Phil Read revisited two grisly Glen Ridge murders in yesterday’s Star Ledger. Investigators now have a weapon and a “person of interest” in the slaying of Ethel Duryea, a Midland Avenue resident who was walking her dog when she was shot to death on Dec. 11, 1995, but the state seems to have lost track of the suspect’s man’s address. As for the Joan Galligan murder in the same neighborhood in 2005, the indictment against former Verona resident and Galligan co-worker Herbert Maisenbacher was thrown out last year, but Read reports that the Essex County Prosecutor’s Office plans to bring the case against Maisenbacher to a grand jury again this year.

10 replies on “Glen Ridge Murders, Revisited”

  1. Good, I hope this year brings closure to these two horrific cases.
    How does one “lose track” of the address of a major suspect in a murder case?

  2. Heads Up.
    A “person of interest” is not yet a “suspect” Ms. Galant. And in your reporting you mention that the state as “lost track” of his address.
    This is very sloppy reporting. And by “reporting” (obviously) I mean sloppy reading of Mr. Read’s article, which says:
    “Neal Buccino, a state Parole Board spokesman, said the agency does not know where Reeves lives now. ”
    It may very well be that at this point in his parole he does not need to report his whereabouts to the state.
    I know, technically, we’re forbidden to criticize the reporting here, but I find your misstatements troubling. And I know we plebs struggle with the proper use of the “tools of democracy”. But is democracy really served best by inaccurate reporting aimed at belittling and mocking such important state institutions?

  3. OK, let me go out a limb here.
    Even if a person is not yet a suspect but a “person of interest” would it not be in the best interest of law enforcement to keep tabs on this person’s whereabouts? The day might come when he IS no longer a person of interest but an actual suspect.

  4. Do you mean all parolee’s should be tailed 24 hours to keep tabs on them Martta?
    Only the ones they know will kill again? There is no indication in the actual reporting that they ever knew his address let alone lost it.
    Further, the article says the parole board doesn’t know his address. Does this automatically mean investigators don’t?
    No, “lost track the suspect’s address” seems to be an invention of Ms. Galant.

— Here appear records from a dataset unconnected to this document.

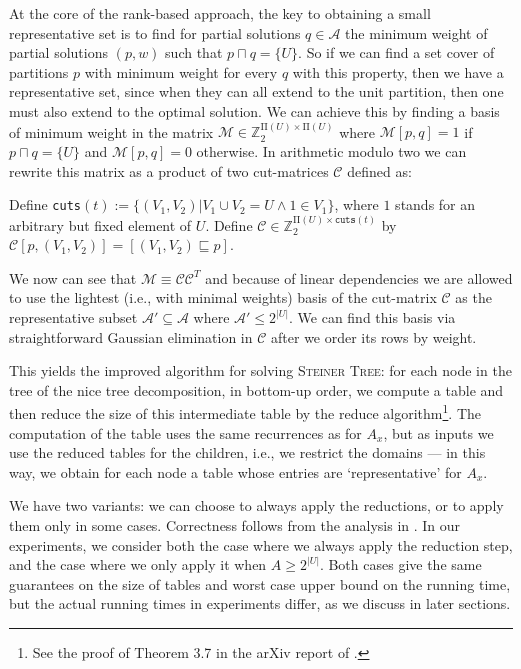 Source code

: \documentclass{llncs}
\begin{document}
At the core of the rank-based approach, the key to obtaining a small representative set is to find for partial solutions $q \in \mathcal{A}$ the minimum weight of partial solutions $(p, w)$ such that $p \sqcap q = \{U\}$. So if we can find a set cover of partitions $p$ with minimum weight for every $q$ with this property, then we have a representative set, since when they can all extend to the unit partition, then one must also extend to the optimal solution. We can achieve this by finding a basis of minimum weight in the matrix $\mathcal{M} \in \mathbb{Z}_{2}^{ \mathrm{\Pi }(U)\times\mathrm{\Pi}(U)}$ where $\mathcal{M}[p,q] = 1$ if $p \sqcap q = \{U\}$ and $\mathcal{M}[p,q] = 0$ otherwise. In arithmetic modulo two we can rewrite this matrix as a product of two cut-matrices $\mathcal{C}$ defined as:
\begin{definition}
Define \texttt{cuts}$(t) := \{ (V_{1},V_{2}) | V_{1} \cup V_{2} = U \wedge 1 \in V_{1} \}$, where $1$ stands for an arbitrary but fixed element of $U$. Define $\mathcal{C}\in\mathbb{Z}_{2}^{\mathrm{\Pi}(U)\times\texttt{cuts}(t)}$ by $\mathcal{C} [p, (V_{1}, V_{2})] = [(V_{1},V_{2}) \sqsubseteq p]$.
\end{definition}

We now can see that $\mathcal{M} \equiv \mathcal{CC}^{T}$ and because of linear dependencies we are allowed to use the lightest (i.e., with minimal weights)
basis of the cut-matrix $\mathcal{C}$ as the representative subset $\mathcal{A'} \subseteq \mathcal{A}$ where $\mathcal{A'} \leq 2^{|U|}$. We can find this basis via straightforward Gaussian elimination in $\mathcal{C}$ after we order its rows by weight.

This yields the improved algorithm for solving \textsc{Steiner Tree}: for each node in the tree of the nice tree decomposition, in bottom-up
order, we compute a table and then reduce the size of this intermediate table by the reduce algorithm\footnote{See the proof of Theorem 3.7 in the arXiv report of \cite{BodlaenderCKN12}.}. 
The computation of the table
uses the same recurrences as for $A_x$, but as inputs we use the reduced tables for the children,
i.e., we restrict the domains --- in this way, we obtain for
each node a table whose entries are `representative' for $A_x$.

We have two variants: we can choose to 
always apply the reductions, or to apply them only in some cases. Correctness follows from the analysis in \cite{BodlaenderCKN12}.
In our experiments, we consider both the case where we always apply the reduction step, and the case where we only apply it 
when $A \geq 2^{|U|}$. Both cases give the same guarantees on the size of tables and worst case upper bound on the running time, but the
actual running times in experiments differ, as we discuss in later sections.
\end{document}
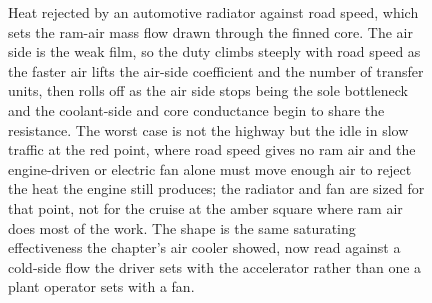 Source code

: \begin{figure}[htbp]
\centering
{}
\caption[Automotive radiator heat rejection against road speed]{Heat rejected by an
automotive radiator against road speed, which sets the ram-air mass flow drawn
through the finned core. The air side is the weak film, so the duty climbs steeply
with road speed as the faster air lifts the air-side coefficient and the number of
transfer units, then rolls off as the air side stops being the sole bottleneck and
the coolant-side and core conductance begin to share the resistance. The worst case
is not the highway but the idle in slow traffic at the red point, where road speed
gives no ram air and the engine-driven or electric fan alone must move enough air to
reject the heat the engine still produces; the radiator and fan are sized for that
point, not for the cruise at the amber square where ram air does most of the work.
The shape is the same saturating effectiveness the chapter's air cooler showed, now
read against a cold-side flow the driver sets with the accelerator rather than one a
plant operator sets with a fan.}
\label{fig:vol04ch06:radiator-rating}
\end{figure}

  5. The Duryea murder seemed so random. I lived on Maolis Ave at that time and used to walk my dogs right past the spot where the unfortunate woman was shot down. After the murder, I continued to walk my dogs up Maolis but I remember thinking that even in the midst of something as prosaic as a dog walk, your live could be snuffed out instantly and without warning.
    I hope someone is brought to justice for this aging crime.

  6. i remember that night well. I was living on Hawthorne Ave near Maolis. I couldnt believe that the case went unsolved for so long. I thought the person of interest was a coworker?

  7. The original article failed to point out that Mr. Reeves is no longer under the State Parole Board’s supervision, and it is for this reason that the agency is no longer tracking his whereabouts. The authority to do so ends when an individual completes their sentence and their parole supervision.

  8. But, Mr. Buccino, at least the original article doesn’t suggest some level of incompetence on your part as Ms. Galant erroneously does by saying you “lost track” of the address.